Increased circulating platelet-derived microparticles are associated with stent-induced vascular inflammation

Inflammation as well as platelet activation at the site of local vessel-wall injury plays an essential role in the mechanism of restenosis after Percutaneous coronary intervention (PCI). Platelet-derived microparticles (PDMPs) released from activated platelets are thought to play a role in the inflammatory process, possibly interacting with leukocyte integrin Mac-1. We serially measured circulating PDMPs, high-sensitive C-reactive protein (hs-CRP) and activated Mac-1 on the surface of neutrophils in 61 patients undergoing coronary stenting.
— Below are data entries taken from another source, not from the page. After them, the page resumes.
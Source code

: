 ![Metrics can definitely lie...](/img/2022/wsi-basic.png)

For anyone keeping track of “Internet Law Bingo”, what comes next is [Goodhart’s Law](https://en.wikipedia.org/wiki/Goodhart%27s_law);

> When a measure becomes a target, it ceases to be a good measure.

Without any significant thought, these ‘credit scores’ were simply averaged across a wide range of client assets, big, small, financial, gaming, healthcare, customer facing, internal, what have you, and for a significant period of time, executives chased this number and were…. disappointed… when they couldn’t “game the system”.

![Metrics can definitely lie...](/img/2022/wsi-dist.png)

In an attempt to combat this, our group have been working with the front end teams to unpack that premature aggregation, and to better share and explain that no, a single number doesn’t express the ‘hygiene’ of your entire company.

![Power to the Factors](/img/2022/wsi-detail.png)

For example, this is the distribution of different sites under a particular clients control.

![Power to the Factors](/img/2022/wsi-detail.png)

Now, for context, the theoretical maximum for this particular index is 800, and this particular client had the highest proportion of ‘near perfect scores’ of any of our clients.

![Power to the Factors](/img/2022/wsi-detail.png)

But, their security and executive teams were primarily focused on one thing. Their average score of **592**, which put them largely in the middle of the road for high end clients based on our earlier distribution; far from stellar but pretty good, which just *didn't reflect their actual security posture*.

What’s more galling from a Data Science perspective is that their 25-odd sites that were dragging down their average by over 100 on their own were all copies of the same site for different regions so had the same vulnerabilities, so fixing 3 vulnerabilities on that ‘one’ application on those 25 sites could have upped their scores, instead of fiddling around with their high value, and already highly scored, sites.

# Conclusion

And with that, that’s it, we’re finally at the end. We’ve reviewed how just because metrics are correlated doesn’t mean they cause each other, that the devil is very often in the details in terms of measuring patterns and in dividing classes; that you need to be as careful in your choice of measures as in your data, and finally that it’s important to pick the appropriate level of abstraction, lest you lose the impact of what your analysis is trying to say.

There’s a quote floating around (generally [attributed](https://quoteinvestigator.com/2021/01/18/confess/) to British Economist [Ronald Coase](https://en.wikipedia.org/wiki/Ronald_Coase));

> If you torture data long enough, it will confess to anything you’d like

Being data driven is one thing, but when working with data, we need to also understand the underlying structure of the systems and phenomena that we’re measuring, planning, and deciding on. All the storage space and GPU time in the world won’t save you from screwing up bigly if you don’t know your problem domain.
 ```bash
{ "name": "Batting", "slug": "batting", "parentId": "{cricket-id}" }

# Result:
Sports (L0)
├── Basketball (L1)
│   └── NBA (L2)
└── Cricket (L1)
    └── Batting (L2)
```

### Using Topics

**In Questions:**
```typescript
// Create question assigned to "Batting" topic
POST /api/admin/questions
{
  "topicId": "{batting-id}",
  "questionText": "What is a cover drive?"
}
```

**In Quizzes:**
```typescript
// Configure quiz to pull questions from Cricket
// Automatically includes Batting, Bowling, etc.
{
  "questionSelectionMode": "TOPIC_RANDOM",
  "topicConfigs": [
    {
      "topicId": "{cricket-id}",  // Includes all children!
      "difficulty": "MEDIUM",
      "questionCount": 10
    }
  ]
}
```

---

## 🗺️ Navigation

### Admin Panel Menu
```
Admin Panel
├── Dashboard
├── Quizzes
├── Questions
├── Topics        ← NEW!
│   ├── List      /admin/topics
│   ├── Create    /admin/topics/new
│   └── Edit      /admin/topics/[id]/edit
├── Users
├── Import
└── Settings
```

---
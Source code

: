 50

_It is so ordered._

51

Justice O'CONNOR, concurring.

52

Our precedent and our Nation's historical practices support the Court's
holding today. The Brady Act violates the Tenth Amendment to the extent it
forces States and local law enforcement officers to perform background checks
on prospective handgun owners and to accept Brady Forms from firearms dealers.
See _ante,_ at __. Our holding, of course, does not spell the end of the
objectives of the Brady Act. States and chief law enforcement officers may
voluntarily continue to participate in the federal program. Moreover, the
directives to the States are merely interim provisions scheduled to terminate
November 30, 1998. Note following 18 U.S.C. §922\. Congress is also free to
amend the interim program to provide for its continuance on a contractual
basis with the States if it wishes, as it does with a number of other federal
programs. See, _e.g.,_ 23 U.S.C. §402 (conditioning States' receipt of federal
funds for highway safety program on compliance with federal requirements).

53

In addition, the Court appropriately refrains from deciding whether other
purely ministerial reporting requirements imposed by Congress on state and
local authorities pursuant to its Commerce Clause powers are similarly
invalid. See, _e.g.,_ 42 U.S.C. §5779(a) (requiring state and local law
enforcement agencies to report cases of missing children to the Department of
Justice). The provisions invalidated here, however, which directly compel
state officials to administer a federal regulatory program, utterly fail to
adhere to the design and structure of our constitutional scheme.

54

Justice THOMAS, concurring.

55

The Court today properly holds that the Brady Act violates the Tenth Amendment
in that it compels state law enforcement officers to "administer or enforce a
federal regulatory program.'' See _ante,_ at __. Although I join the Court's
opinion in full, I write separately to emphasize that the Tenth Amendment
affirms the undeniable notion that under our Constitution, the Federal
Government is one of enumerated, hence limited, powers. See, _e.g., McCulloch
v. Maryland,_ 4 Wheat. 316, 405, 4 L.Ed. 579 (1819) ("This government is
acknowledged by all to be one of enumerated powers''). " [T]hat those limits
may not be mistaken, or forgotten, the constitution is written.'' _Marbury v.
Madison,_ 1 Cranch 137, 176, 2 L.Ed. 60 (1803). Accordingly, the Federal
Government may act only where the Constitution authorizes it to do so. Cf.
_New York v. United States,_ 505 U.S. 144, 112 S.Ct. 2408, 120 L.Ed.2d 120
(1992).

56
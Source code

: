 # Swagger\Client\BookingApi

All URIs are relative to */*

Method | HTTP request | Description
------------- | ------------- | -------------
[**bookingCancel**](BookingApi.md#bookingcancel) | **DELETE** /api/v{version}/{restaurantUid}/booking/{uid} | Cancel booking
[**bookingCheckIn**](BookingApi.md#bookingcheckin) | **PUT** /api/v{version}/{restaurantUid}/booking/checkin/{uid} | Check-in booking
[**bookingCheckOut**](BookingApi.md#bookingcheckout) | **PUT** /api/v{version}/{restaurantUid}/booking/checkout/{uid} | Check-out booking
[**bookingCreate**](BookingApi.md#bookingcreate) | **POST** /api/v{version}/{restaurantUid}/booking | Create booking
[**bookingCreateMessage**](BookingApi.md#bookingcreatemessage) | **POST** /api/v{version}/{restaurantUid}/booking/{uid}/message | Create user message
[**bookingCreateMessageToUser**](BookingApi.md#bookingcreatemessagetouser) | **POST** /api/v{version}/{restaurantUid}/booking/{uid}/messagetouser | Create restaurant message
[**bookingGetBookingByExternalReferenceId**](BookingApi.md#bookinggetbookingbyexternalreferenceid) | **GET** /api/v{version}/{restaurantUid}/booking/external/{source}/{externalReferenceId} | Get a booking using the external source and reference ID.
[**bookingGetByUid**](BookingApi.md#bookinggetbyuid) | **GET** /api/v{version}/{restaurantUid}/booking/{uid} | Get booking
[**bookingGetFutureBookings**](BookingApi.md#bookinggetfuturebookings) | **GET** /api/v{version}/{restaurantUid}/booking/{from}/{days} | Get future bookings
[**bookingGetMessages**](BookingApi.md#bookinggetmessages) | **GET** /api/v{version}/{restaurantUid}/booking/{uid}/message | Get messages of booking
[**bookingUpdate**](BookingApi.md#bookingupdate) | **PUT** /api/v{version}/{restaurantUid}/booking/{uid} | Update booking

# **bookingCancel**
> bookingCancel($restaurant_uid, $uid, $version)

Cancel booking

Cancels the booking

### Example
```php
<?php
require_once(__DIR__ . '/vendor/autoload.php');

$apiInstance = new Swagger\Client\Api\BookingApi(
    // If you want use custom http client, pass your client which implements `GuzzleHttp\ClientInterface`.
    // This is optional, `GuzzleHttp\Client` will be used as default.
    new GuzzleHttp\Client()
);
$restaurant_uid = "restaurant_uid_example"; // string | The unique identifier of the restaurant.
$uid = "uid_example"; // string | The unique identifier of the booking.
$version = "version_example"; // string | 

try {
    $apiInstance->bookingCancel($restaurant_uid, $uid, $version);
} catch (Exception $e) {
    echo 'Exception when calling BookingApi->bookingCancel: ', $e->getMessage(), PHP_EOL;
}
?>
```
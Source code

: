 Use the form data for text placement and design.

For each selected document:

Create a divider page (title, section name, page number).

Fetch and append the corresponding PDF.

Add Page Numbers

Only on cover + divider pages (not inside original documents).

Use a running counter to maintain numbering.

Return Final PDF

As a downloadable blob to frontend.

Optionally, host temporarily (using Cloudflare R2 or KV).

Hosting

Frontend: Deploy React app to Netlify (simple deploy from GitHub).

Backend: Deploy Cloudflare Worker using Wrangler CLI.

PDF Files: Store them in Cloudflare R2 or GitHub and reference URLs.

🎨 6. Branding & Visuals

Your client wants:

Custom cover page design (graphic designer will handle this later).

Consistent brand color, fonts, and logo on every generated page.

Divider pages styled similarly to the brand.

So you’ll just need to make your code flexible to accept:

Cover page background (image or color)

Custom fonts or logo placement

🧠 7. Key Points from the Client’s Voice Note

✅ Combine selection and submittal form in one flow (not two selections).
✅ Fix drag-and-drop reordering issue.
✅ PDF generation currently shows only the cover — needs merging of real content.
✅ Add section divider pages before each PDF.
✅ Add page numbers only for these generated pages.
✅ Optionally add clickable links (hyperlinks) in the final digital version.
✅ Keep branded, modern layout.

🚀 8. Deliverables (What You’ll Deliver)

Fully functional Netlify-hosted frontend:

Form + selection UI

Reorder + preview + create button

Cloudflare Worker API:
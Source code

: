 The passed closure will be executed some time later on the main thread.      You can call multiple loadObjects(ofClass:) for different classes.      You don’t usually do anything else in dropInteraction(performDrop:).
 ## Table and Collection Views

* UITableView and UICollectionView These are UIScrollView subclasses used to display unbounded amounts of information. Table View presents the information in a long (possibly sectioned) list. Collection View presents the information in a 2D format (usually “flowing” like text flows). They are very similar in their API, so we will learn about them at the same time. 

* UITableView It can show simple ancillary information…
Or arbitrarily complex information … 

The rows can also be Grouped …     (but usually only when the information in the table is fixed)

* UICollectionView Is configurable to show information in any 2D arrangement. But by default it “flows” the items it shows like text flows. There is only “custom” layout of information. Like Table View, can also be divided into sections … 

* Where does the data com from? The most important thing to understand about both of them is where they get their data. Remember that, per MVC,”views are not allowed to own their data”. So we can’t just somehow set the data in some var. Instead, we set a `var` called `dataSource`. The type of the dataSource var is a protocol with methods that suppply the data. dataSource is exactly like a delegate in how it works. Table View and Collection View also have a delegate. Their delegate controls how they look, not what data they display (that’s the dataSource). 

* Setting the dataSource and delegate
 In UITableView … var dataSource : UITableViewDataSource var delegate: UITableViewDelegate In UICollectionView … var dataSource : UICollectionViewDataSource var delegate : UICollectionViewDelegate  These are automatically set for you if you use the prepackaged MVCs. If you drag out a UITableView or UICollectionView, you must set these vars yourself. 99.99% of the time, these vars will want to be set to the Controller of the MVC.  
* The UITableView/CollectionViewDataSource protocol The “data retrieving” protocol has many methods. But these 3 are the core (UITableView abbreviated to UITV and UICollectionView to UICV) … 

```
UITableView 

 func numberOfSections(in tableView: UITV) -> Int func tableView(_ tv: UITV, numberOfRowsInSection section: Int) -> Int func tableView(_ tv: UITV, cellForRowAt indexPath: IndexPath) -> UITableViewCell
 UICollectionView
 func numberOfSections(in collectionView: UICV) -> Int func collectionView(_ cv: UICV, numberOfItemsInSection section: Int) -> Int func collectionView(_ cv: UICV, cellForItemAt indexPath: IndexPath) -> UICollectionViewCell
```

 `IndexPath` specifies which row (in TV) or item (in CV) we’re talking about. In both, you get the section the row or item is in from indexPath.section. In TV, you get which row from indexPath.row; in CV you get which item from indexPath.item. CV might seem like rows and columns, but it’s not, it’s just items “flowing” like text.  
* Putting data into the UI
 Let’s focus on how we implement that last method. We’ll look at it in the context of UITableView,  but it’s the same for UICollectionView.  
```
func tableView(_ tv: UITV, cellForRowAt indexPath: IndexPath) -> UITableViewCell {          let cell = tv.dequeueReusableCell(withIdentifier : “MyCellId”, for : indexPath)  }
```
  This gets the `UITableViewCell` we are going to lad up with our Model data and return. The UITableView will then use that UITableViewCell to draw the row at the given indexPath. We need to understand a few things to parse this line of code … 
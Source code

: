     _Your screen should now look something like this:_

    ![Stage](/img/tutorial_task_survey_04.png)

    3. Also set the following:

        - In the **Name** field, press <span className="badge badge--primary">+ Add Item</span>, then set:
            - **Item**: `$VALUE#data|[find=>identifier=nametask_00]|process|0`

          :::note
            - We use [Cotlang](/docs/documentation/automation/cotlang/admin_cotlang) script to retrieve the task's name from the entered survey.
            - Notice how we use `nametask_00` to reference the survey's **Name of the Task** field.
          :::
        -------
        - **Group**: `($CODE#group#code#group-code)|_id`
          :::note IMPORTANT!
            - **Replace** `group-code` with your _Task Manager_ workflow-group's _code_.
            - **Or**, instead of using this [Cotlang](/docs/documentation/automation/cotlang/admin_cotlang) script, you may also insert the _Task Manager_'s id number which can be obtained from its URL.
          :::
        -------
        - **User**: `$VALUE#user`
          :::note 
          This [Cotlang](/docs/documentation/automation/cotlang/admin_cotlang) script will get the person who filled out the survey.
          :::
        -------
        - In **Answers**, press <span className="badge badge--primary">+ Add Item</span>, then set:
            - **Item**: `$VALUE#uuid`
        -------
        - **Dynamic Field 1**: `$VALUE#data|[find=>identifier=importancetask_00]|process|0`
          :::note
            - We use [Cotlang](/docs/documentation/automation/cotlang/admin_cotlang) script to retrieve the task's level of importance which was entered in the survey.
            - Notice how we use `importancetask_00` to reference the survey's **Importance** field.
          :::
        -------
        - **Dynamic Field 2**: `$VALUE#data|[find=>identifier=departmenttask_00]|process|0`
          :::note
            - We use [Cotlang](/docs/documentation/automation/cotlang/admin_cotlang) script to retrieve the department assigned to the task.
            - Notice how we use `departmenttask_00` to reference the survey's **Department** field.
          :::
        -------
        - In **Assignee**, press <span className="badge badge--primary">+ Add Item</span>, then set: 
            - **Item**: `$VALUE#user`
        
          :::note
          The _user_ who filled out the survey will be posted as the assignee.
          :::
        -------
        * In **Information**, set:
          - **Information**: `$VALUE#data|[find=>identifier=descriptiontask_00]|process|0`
PDMPs, hs-CRP and Mac-1 increased after coronary stenting in a time-dependent manner with the maximum response at 48 h in coronary sinus blood (PDMPs: 10.3 ± 8.9–32.8 ± 13.8 U/ml; P < 0.001, hs-CRP: 0.27 ± 0.23–1.46 ± 0.99 mg/dl; P < 0.001, activated Mac-1, 134 ± 19% relative increase, P < 0.001). PDMPs were correlated with hs-CRP (R = 0.58, P < 0.001) and the relative increase in Mac-1 (R = 0.69, P < 0.001) 48 h after coronary stenting. Multiple regression analysis showed that each of PDMPs (R = 0.40, P < 0.05), hs-CRP (R = 0.33, P < 0.05) and Mac-1 (R = 0.48, P < 0.01) was an independent predictor of the late lumen loss. Coronary stenting enhanced circulating PDMPs in association with an inflammatory response in the injured vessel wall. PDMPs may be a useful marker for evaluation of stent-induced inflammatory status and a powerful predictor of restenosis equivalent to activated Mac-1.